Scale-Out Backend Network: Inter-node GPU Communication #
Figure 2 shows a logical view of an AI Training (AIT) cluster, which consists of six nodes, each equipped with four GPUs, for a total of 24 GPUs. Each GPU has a dedicated RDMA-enabled network interface card (NIC) that typically operates at 400 to 800 Gbps.
An RDMA-NIC can directly read from and write to a GPU’s VRAM without intervention from the host CPU or interrupt triggers. In this sense, the RDMA-NIC acts as a hardware accelerator that offloads data transfer operations from the CPU, reducing latency and freeing up compute resources.
GPUs with the same local rank number across different nodes connect to the same rail of the Scale-Out Backend network. For example, all GPUs with a local rank of 0 connect to Rail 0, while GPUs with a local rank of 1 connect to Rail 1.
The Scale-Out Backend network is used for inter-node GPU communication and must support low-latency, lossless RDMA message transmission. Its physical topology depends on the scale and scalability requirements of the implementation. Leaf switches can be dedicated to a single rail or support multiple rails through bundled ports, with each port group mapping one-to-one to a rail. Traffic between rails is typically routed through Spine switches. In larger-scale implementations, the network often uses a routed two-tier (3-stage) Clos topology or a pod-based three-tier (5-stage) topology.

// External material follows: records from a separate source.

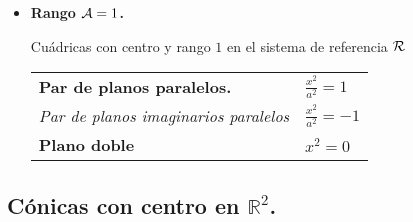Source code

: \documentclass[11pt, a4paper]{article}
\newif\IfInSansMode
\theoremstyle{theorem-style}
\theoremstyle{definition-style}
\theoremstyle{remark-style}
\theoremstyle{example-style}
\begin{document}
\begin{itemize}
Consideramos cu\'adricas con centro y rango $2$ en el sistema de referencia $\cal R$

\vspace{.5cm}

\begin{tabular}{ll}
{\bf Cilindro el\'iptico} \hspace{5cm} & 
$
\frac{{x}^2}{a^2} + \frac{{y}^2}{b^2}=1
$
\vspace{.5cm}
\\
{\it Cilindro imaginario}  &
$
-\frac{{x}^2}{a^2} - \frac{{y}^2}{b^2}=1
$
\vspace{.5cm}
\\
{\bf  Cilindro hiperb\'olico}  &
$
\frac{{x}^2}{a^2} - \frac{{y}^2}{b^2}=1
$
\vspace{.5cm}
\\
{\bf  Par de planos reales}  &
$
\frac{{x}^2}{a^2} - \frac{{y}^2}{b^2}=0
$
\vspace{.5cm}
\\
{\it Par de planos imaginarios} &
$
\frac{{x}^2}{a^2} + \frac{{y}^2}{b^2}=0
$
\vspace{.3cm}
\\
\end{tabular}
 


\item {\bf Rango ${\cal A}=1$.} 

\vspace{.4cm}

Cu\'adricas con centro y rango $1$ en el sistema de referencia $\cal R$

\vspace{.5cm}

\begin{tabular}{ll}
{\bf  Par de planos paralelos.} \hspace{5cm} & 
$
\frac{{x}^2}{a^2}=1
$
\vspace{.4cm}
\\
{\it Par de planos imaginarios paralelos}  &
$
\frac{{x}^2}{a^2} =-1
$
\vspace{.4cm}
\\
{\bf  Plano doble}  &
$
{{x}^2} = 0
$
\vspace{.3cm}
\\
\end{tabular}

\end{itemize}


\subsection{\bf  C\'onicas con centro en $\mathbb{R}^2$.}
\end{document}
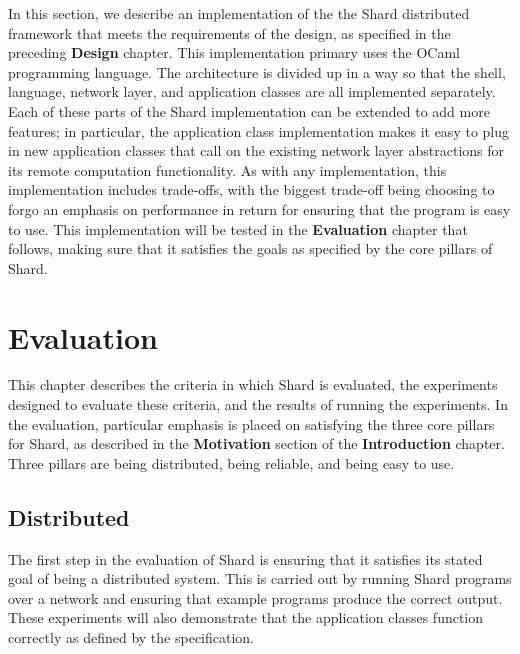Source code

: \documentclass[oneside]{report}
\begin{document}
In this section, we describe an implementation of the the Shard distributed framework that meets the requirements of the design, as specified in the preceding \textbf{Design} chapter.
This implementation primary uses the OCaml programming language.
The architecture is divided up in a way so that the shell, language, network layer, and application classes are all implemented separately.
Each of these parts of the Shard implementation can be extended to add more features; in particular, the application class implementation makes it easy to plug in new application classes that call on the existing network layer abstractions for its remote computation functionality.
As with any implementation, this implementation includes trade-offs, with the biggest trade-off being choosing to forgo an emphasis on performance in return for ensuring that the program is easy to use.
This implementation will be tested in the \textbf{Evaluation} chapter that follows, making sure that it satisfies the goals as specified by the core pillars of Shard.


\chapter{Evaluation}

This chapter describes the criteria in which Shard is evaluated, the experiments designed to evaluate these criteria, and the results of running the experiments.
In the evaluation, particular emphasis is placed on satisfying the three core pillars for Shard, as described in the \textbf{Motivation} section of the \textbf{Introduction} chapter.
Three pillars are being distributed, being reliable, and being easy to use.

\section{Distributed}

The first step in the evaluation of Shard is ensuring that it satisfies its stated goal of being a distributed system.
This is carried out by running Shard programs over a network and ensuring that example programs produce the correct output.
These experiments will also demonstrate that the application classes function correctly as defined by the specification.
\end{document}
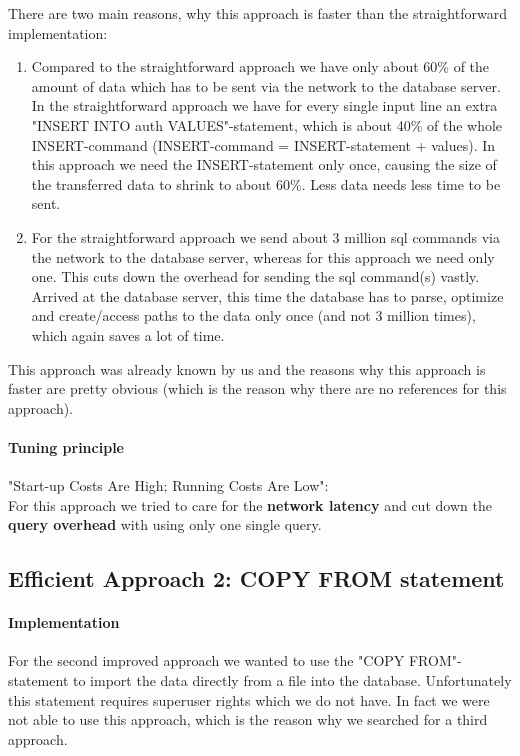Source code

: \documentclass[11pt]{scrartcl}
\begin{document}
  There are two main reasons, why this approach is faster than the straightforward implementation:
  \begin{enumerate}
  	\item Compared to the straightforward approach we have only about 60\% of the amount of data which has to be sent via the network to the database server. In the straightforward approach we have for every single input line an extra "INSERT INTO auth VALUES"-statement, which is about 40\% of the whole INSERT-command (INSERT-command = INSERT-statement + values). In this approach we need the INSERT-statement only once, causing the size of the transferred data to shrink to about 60\%. Less data needs less time to be sent.
    \item For the straightforward approach we send about 3 million sql commands via the network to the database server, whereas for this approach we need only one. This cuts down the overhead for sending the sql command(s) vastly. Arrived at the database server, this time the database has to parse, optimize and create/access paths to the data only once (and not 3 million times), which again saves a lot of time.
  \end{enumerate}
This approach was already known by us and the reasons why this approach is faster are pretty obvious (which is the reason why there are no references for this approach).

  \paragraph{Tuning principle}

  "Start-up Costs Are High; Running Costs Are Low":
  \\
  For this approach we tried to care for the \textbf{network latency} and cut down the \textbf{query overhead} with using only one single query.

  \subsection*{Efficient Approach 2: COPY FROM statement}

\paragraph{Implementation}

For the second improved approach we wanted to use the "COPY FROM"-statement to import the data directly from a file into the database. Unfortunately this statement requires superuser rights which we do not have. In fact we were not able to use this approach, which is the reason why we searched for a third approach.
\end{document}

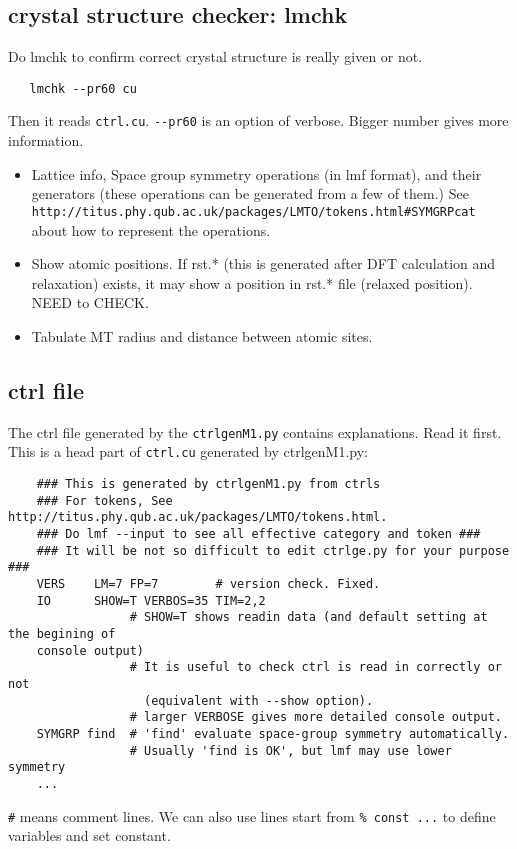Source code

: \documentclass[a4paper,10pt,epsf,fleqn]{article}
\begin{document}
\subsection{crystal structure checker: lmchk}
Do lmchk to confirm correct crystal structure is really given or not.
\begin{verbatim}
   lmchk --pr60 cu 
\end{verbatim}
Then it reads \verb+ctrl.cu+. \verb+--pr60+ is an option of verbose. Bigger number gives more information.
\begin{itemize}
\item Lattice info, Space group symmetry operations (in lmf format), and
      their generators (these operations can be generated from a few of them.)
      See \verb+http://titus.phy.qub.ac.uk/packages/LMTO/tokens.html#SYMGRPcat+
      about how to represent the operations.
\item Show atomic positions. If rst.* (this is generated after DFT
      calculation and relaxation) exists, it may show a position in
      rst.* file (relaxed position). NEED to CHECK.
\item Tabulate MT radius and distance between atomic sites.
\end{itemize}

\subsection{ctrl file}
The ctrl file generated by the \verb+ctrlgenM1.py+ contains explanations. 
Read it first. This is a head part of \verb+ctrl.cu+ generated by ctrlgenM1.py:
\begin{verbatim}
    ### This is generated by ctrlgenM1.py from ctrls 
    ### For tokens, See http://titus.phy.qub.ac.uk/packages/LMTO/tokens.html. 
    ### Do lmf --input to see all effective category and token ###
    ### It will be not so difficult to edit ctrlge.py for your purpose ###
    VERS    LM=7 FP=7        # version check. Fixed.
    IO      SHOW=T VERBOS=35 TIM=2,2
                 # SHOW=T shows readin data (and default setting at the begining of 
    console output)
                 # It is useful to check ctrl is read in correctly or not
                   (equivalent with --show option).
                 # larger VERBOSE gives more detailed console output.
    SYMGRP find  # 'find' evaluate space-group symmetry automatically.
                 # Usually 'find is OK', but lmf may use lower symmetry
    ...
\end{verbatim}
\verb+#+ means comment lines. We can also use
lines start from \verb+% const ...+ to define variables and set constant.
\end{document}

The Scale-Out Backend network is primarily used to transmit the results of neural network activation functions to the next layer during the forward pass and to support collective communication for gradient synchronization during the backward pass. However, the communication patterns between GPUs in different nodes depend on the chosen parallelization strategy.
Traffic on the Scale-Out Backend network is characterized by high latency sensitivity, burstiness, low-entropy flows, and a small number of long-lived Elephant Flows. Since it’s common for link utilization to reach maximum capacity during communication phases, efficient congestion control mechanisms must be implemented.
Scale-Up Network: Intra-node GPU Communication #
Intra-node GPU communication occurs over a high-bandwidth, low-latency Scale-Up network, which often uses technologies like NVIDIA NVLink, NVSwitch, and AMD Infinity Fabric, depending on the GPU vendor and server architecture. There are also standard-based, vendor-agnostic solutions like UES (UEC) and UALink (UA Alliance).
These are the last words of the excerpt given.